A running list of all the Black Friday marketing hacks I know and use:
Get on BF listings early, because many of them are shown in chronological order. The earlier you get on, the higher up on top your listing will be seen first. Some great ones here. Or better yet, start your own listing!
Start early. Start your BF sale a week before 24 November, to socialize people to your deal. People need time to think about their purchase. Launching your sale on Black Friday itself might mean it gets drowned in the noise, so launching earlier might help reduce that.

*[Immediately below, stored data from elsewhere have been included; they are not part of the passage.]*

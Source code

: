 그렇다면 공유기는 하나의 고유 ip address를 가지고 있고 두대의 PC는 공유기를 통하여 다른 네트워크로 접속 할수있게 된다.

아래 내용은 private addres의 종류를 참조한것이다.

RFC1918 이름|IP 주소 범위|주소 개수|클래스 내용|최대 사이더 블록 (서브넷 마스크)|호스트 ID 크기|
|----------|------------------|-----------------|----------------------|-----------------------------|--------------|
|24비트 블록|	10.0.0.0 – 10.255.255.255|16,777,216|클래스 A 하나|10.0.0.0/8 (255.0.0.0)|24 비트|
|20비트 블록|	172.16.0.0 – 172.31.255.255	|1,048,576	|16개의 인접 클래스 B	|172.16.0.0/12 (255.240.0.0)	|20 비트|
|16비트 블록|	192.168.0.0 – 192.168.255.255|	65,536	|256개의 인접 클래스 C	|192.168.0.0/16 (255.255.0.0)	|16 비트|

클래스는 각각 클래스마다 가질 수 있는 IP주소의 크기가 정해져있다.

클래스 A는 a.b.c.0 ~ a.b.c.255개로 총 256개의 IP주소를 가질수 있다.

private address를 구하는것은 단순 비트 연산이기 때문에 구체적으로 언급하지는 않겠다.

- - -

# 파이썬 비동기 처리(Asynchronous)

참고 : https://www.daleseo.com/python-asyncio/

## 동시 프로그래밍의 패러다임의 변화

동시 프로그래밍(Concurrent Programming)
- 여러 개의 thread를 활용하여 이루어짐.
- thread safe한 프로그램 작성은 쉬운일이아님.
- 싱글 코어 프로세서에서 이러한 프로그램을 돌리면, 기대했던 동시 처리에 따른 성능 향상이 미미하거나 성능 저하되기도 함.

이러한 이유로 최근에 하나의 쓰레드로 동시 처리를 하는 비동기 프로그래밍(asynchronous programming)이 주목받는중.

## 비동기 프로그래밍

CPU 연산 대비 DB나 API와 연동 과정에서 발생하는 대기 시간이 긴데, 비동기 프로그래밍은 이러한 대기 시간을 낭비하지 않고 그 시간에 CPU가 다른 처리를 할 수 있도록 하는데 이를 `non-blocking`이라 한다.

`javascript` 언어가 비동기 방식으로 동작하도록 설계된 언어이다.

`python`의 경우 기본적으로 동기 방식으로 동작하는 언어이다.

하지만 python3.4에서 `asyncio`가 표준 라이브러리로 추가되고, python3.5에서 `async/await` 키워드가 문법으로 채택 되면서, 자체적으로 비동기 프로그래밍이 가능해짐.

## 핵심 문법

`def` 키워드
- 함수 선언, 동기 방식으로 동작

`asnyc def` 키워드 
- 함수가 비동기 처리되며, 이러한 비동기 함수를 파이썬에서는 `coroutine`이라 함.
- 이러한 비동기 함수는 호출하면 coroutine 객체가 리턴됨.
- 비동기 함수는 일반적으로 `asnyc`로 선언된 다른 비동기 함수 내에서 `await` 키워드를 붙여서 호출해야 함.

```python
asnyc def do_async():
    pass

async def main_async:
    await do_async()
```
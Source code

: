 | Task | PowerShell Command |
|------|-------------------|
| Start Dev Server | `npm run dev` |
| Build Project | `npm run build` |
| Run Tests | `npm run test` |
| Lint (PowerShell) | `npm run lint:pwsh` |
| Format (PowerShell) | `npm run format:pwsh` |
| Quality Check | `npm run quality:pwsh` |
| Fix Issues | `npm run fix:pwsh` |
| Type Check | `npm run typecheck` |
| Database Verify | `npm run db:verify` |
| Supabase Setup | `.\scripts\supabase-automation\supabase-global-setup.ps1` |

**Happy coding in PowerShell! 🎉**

End late. Unlike what we like to believe, our customers are not always on top of our deals. They’re busy with work, or errands. They got Thanksgiving to prepare for. Sometimes they just plain forget. So don’t cut off the deal on the dot on 27 Nov. You can extend it loudly or quietly for another week. For me, I say the sale is till 30 Nov (3 more days after the official Black Friday period), but I actually expire it on 10 Dec. Let the stragglers have a chance to buy even after the last minute. You might get a few more conversions.
Promote multiple times. Don’t just promote once and be done. Again, it might get drowned in the noise, or people forget or get overwhelmed. Remind people, while not threading over into annoyance. I plan to promote early, then on the actual day, and a few days before it ends.
User-generated amplification. I do a 40% baseline discount, then offer a 50% discount code for those who retweet my tweet. That way, more distribution by my customers!
Partnership bundle deals. First time trying this year! Zylvie, an ecommerce platform similar to Gumroad, has a partnerships feature where creators can team up to create a product page to cross-promote their products. So I teamed up with Gregor from Zite Design to bundle a Carrd Mega Pack of 3 plugins with 3 templates this year, at 50% off. We think it’s probably the biggest Carrd bundle deal ever assembled so far!
Urgency. We also set a countdown timer on our product page to show how much time is left till the deal ends, to create some sort of psychological urgency.
The B in BF stands for BIG (discounts). A friend said he doesn’t get out of bed for 10% BF discounts. It’s true. Customers are savvy now. 10% is like a discount for any normal day. You want to make it a substantial chunk of change. I dare say for BF, 40% is the minimum. I do 40% off all my plugins as a baseline, and then offer a separate 50% discount code for those who retweet my tweet. If you can, go straight for 50%. Don’t worry about whether you’re cheapening your product, diluting your brand, or attracting low quality customers. You can worry about that if you’re Apple (notice they never ever have discounts?). For us indie hackers, BF is a great opportunity try out different or new types of customers, and convert those who might be on the fence, or in countries where their currency is not strong. Best part of BF imo is it allows us to do pricing experiments in a culturally acceptable occasion, without huge blowback from existing customers. If it doesn’t work, you switch back to normal pricing after 3 days! No harm, no foul. If it does work, you learned something new.
Any other Black Friday marketing hacks you know of?